À ce jour, aucune information ne circule quant à un éventuel retour de cette entreprise de renom sur notre marché. La déclaration est catégorique, mais certains estiment qu'il s'agit d'une simple manœuvre tactique visant à préserver sa réputation. Il convient de noter que la direction de l'entreprise est parfaitement au courant des propositions actuellement examinées à la Douma d'État de la Fédération de Russie concernant l'adoption de lois nationalisant les actifs des entreprises étrangères ayant soutenu les sanctions imposées à la Russie.
Actuellement, de nombreuses entreprises étrangères rencontrent des difficultés pour quitter le marché russe et formaliser juridiquement leur départ. Parmi les options envisagées figurent la création d'une fiducie ou la vente des entreprises avec option de rachat ultérieure.
L’entreprise s’étant réservé le droit de suivre l’évolution de la situation en Russie, on peut supposer que la décision pourrait être modifiée.
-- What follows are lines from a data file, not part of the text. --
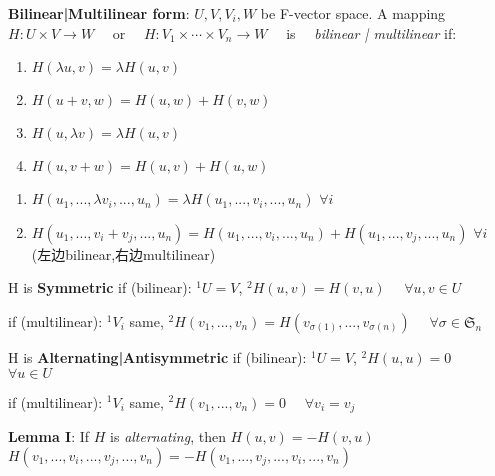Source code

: \documentclass[9pt]{article}
\begin{document}
\vspace{3pt}
\textbf{Bilinear|Multilinear form}: {\small $U,V,V_i,W$ be F-vector space. \quad A mapping \ \ $H: U\times V\to W$ \ \ or \ \ $H:V_1\times \cdots\times V_n\to W$ \ \ is \ \ \textit{bilinear | multilinear} if:}

\vspace{2pt}
\noindent
\begin{minipage}{0.4\linewidth}
    \begin{enumerate}[itemsep=-2pt, topsep=-2pt]
        \item $H(\lambda u,v)=\lambda H(u,v)$
        \item $H(u+v,w)=H(u,w)+H(v,w)$
        \item $H(u,\lambda v)=\lambda H(u,v)$
        \item $H(u,v+w)=H(u,v)+H(u,w)$
    \end{enumerate}
\end{minipage}%
\hfill
\begin{minipage}{0.6\linewidth}
    \begin{enumerate}[itemsep=-2pt, topsep=-2pt]
        \item $H(u_1,...,\lambda v_i,...,u_n)=\lambda H(u_1,...,v_i,...,u_n)$ \quad $\forall i$
        \item $H(u_1,...,v_i+v_j,...,u_n)=H(u_1,...,v_i,...,u_n)+H(u_1,...,v_j,...,u_n)$ \quad $\forall i$ \\
        {\scriptsize (左边bilinear,右边multilinear)}
    \end{enumerate}
\end{minipage}

\vspace{3pt}
\quad H is \textbf{Symmetric} if (bilinear): $^1U=V$, \quad $^2H(u,v)=H(v,u)$ \ \ $\forall u,v\in U$

\hspace{78pt} if (multilinear): $^1V_i$ same, \quad $^2H(v_1,...,v_n)=H(v_{\sigma(1)},...,v_{\sigma(n)})$ \ \ $\forall \sigma\in\mathfrak{S}_n$

\quad H is \textbf{Alternating|Antisymmetric} if (bilinear): $^1U=V$, \quad $^2H(u,u)=0$ \ \ $\forall u\in U$

\hspace{153pt} if (multilinear): $^1V_i$ same, \quad $^2H(v_1,...,v_n)=0$ \ \ $\forall v_i=v_j$ 

\quad \textbf{Lemma I}: If $H$ is \textit{alternating}, then \quad $H(u,v)=-H(v,u)$ \qquad $H(v_1,...,v_i,...,v_j,...,v_n)=-H(v_1,...,v_j,...,v_i,...,v_n)$ 
\end{document}
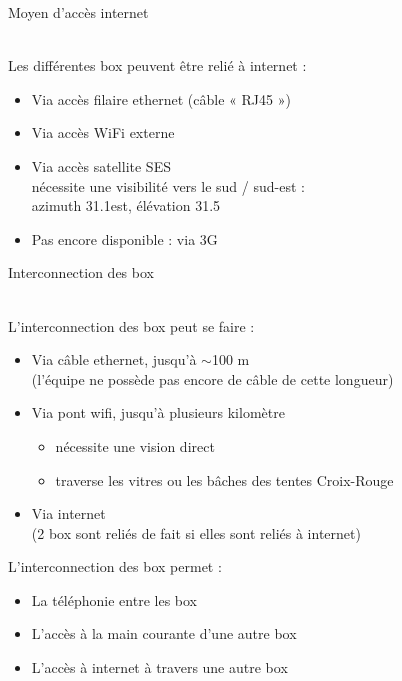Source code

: \documentclass{beamer}
\begin{document}
\begin{frame}
    \begin{huge}Moyen d’accès internet\end{huge}
    \vspace{0.5cm}
    \\
    Les différentes box peuvent être relié à internet :
    \begin{itemize}
        \item Via accès filaire ethernet (câble « RJ45 »)
        \item Via accès WiFi externe
        \item Via accès satellite SES\\
            nécessite une visibilité vers le sud / sud-est :\\
            azimuth 31.1\degre est, élévation 31.5\degre
        \item Pas encore disponible : via 3G
    \end{itemize}
\end{frame}

\begin{frame}
    \begin{huge}Interconnection des box\end{huge}
    \vspace{0.5cm}
    \\
    L’interconnection des box peut se faire :
    \begin{itemize}
        \item Via câble ethernet, jusqu’à $\sim$100 m\\
            (l’équipe ne possède pas encore de câble de cette longueur)
        \item Via pont wifi, jusqu’à plusieurs kilomètre\\
            \begin{itemize}
                \item nécessite une vision direct
                \item traverse les vitres ou les bâches des tentes Croix-Rouge
            \end{itemize}
        \item Via internet\\(2 box sont reliés de fait si elles sont reliés à internet)
    \end{itemize}
    L’interconnection des box permet :
    \begin{itemize}
        \item La téléphonie entre les box
        \item L’accès à la main courante d’une autre box
        \item L’accès à internet à travers une autre box
    \end{itemize}
\end{frame}
\end{document}
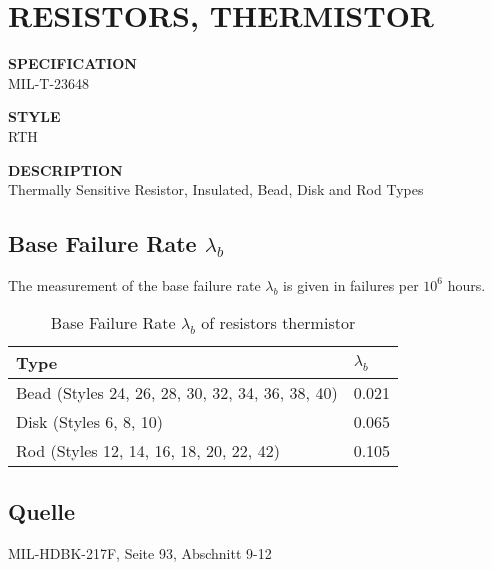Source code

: \section{RESISTORS, THERMISTOR}

\begin{minipage}[t]{0.24\textwidth}
    \textbf{SPECIFICATION}\\
    MIL-T-23648
\end{minipage}
\begin{minipage}[t]{0.12\textwidth}
    \textbf{STYLE}\\
    RTH
\end{minipage}
\begin{minipage}[t]{0.61\textwidth}
    \textbf{DESCRIPTION}\\
    Thermally Sensitive Resistor, Insulated, Bead, Disk and Rod Types
\end{minipage}

\subsection{Base Failure Rate $\lambda_b$}
The measurement of the base failure rate $\lambda_b$ is given in failures per $10^6$ hours.
\begin{table}[ht]
{\centering

\begin{tabular}{|p{7.5cm}|p{5cm}|}
    \hline
    \textbf{Type} & \textbf{$\lambda_b$} \\
    \hline
    Bead (Styles 24, 26, 28, 30, 32, 34, 36, 38, 40) & 0.021 \\
    \hline
    Disk (Styles 6, 8, 10) & 0.065 \\
    \hline
    Rod (Styles 12, 14, 16, 18, 20, 22, 42) & 0.105 \\
    \hline
\end{tabular}

\caption{Base Failure Rate $\lambda_b$ of resistors thermistor}

\label{tab:bfr_resistors_thermistor}
\par}
\subsection*{Quelle}
MIL-HDBK-217F, Seite 93, Abschnitt 9-12
\end{table}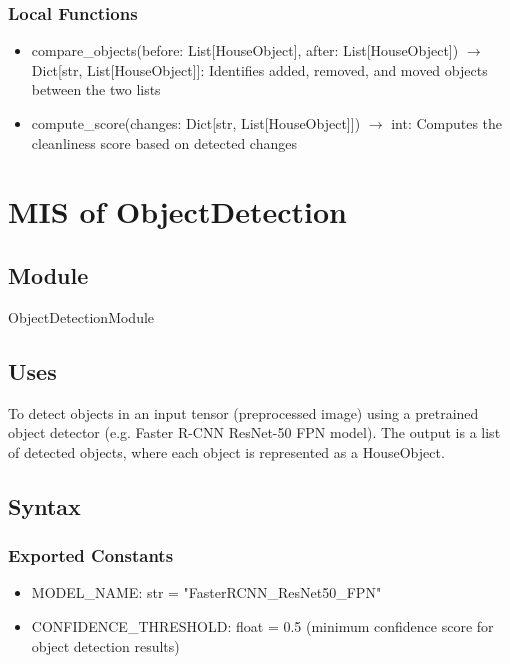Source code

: \documentclass[12pt, titlepage]{article}
\begin{document}
\subsubsection{Local Functions}

\begin{itemize}
  \item compare{\_}objects(before: List[HouseObject], after: List[HouseObject]) $\rightarrow$ Dict[str, List[HouseObject]]: Identifies added, removed, and moved objects between the two lists
  \item compute{\_}score(changes: Dict[str, List[HouseObject]]) $\rightarrow$ int: Computes the cleanliness score based on detected changes
\end{itemize}

\newpage

\section{MIS of ObjectDetection} \label{Module} 

\subsection{Module}

ObjectDetectionModule

\subsection{Uses}
To detect objects in an input tensor (preprocessed image) using a pretrained object detector (e.g. Faster R-CNN ResNet-50 FPN model). The output is a list of detected objects, where each object is represented as a HouseObject.

\subsection{Syntax}

\subsubsection{Exported Constants}

\begin{itemize}
  \item MODEL{\_}NAME: str = "FasterRCNN{\_}ResNet50{\_}FPN"
  \item CONFIDENCE{\_}THRESHOLD: float = 0.5 (minimum confidence score for object detection results)
\end{itemize}
\end{document}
Par quoi puis-je remplacer Henkel ?
D'après les fabricants russes, conscients de l'importance de marques mondiales de renom telles que Henkel et Procter & Gamble, leur départ ne laissera pas les Russes sans produits similaires. Comme le dit l'adage, « la nature a horreur du vide ». Ce créneau sera comblé par les producteurs nationaux. Peut-être pas immédiatement, mais la gamme de produits s'élargira et, en termes de qualité, elle n'aura rien à envier à celle des produits étrangers.
Il est important de comprendre qu'il faudra du temps pour remplacer les produits des fabricants étrangers qui ont refusé de coopérer avec la Russie.
Pour la production de cosmétiques et de produits chimiques ménagers, les matières premières indisponibles en Russie seront achetées et fournies par l'Inde et la Chine. C'est une question de coût, de délais et de logistique. Bien sûr, nous devons développer notre propre filière de matières premières, mais cela prendra des années, et non des mois. La situation actuelle en Russie représente une véritable opportunité pour les fabricants nationaux, contraints de vivre dans l'ombre du géant allemand, d'atteindre un nouveau niveau de développement.
Conclusion
Avec le départ des marques internationales du marché russe, nos compatriotes ne seront pas privés de produits ménagers. Même si des marques connues de lessive ou de colle disparaissent des rayons, elles seront remplacées par des produits locaux de qualité équivalente. Cette situation peut être perçue comme un reproche adressé aux autorités compétentes, qui ont permis à des entreprises étrangères de s'emparer d'une part considérable du marché russe, au détriment des fabricants russes.